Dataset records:

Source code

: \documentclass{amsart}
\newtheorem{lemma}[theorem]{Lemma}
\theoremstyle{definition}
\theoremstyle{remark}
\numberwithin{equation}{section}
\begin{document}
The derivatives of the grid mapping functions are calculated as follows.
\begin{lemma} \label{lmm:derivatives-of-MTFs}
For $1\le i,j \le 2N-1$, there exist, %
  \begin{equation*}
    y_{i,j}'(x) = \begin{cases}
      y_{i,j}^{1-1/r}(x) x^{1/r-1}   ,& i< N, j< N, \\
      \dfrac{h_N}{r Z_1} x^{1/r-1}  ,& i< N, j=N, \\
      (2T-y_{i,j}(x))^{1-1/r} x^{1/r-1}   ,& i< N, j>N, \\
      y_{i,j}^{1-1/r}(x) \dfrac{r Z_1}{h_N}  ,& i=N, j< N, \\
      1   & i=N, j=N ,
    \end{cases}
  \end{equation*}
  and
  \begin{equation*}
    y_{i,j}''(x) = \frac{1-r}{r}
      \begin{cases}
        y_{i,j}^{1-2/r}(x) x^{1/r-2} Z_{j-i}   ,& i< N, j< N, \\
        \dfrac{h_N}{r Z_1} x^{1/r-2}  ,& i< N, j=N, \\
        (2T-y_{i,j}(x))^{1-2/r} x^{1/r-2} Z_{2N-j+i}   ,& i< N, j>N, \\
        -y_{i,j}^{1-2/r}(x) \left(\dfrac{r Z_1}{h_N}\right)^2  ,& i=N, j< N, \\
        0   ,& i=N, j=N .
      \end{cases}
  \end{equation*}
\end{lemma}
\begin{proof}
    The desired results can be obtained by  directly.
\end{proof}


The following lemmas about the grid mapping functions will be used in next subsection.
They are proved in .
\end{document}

*Exercise directions:* What is the number of lines above that contain the string "derivatives"? Answer with the number alone.

*Response for this exercise:* 2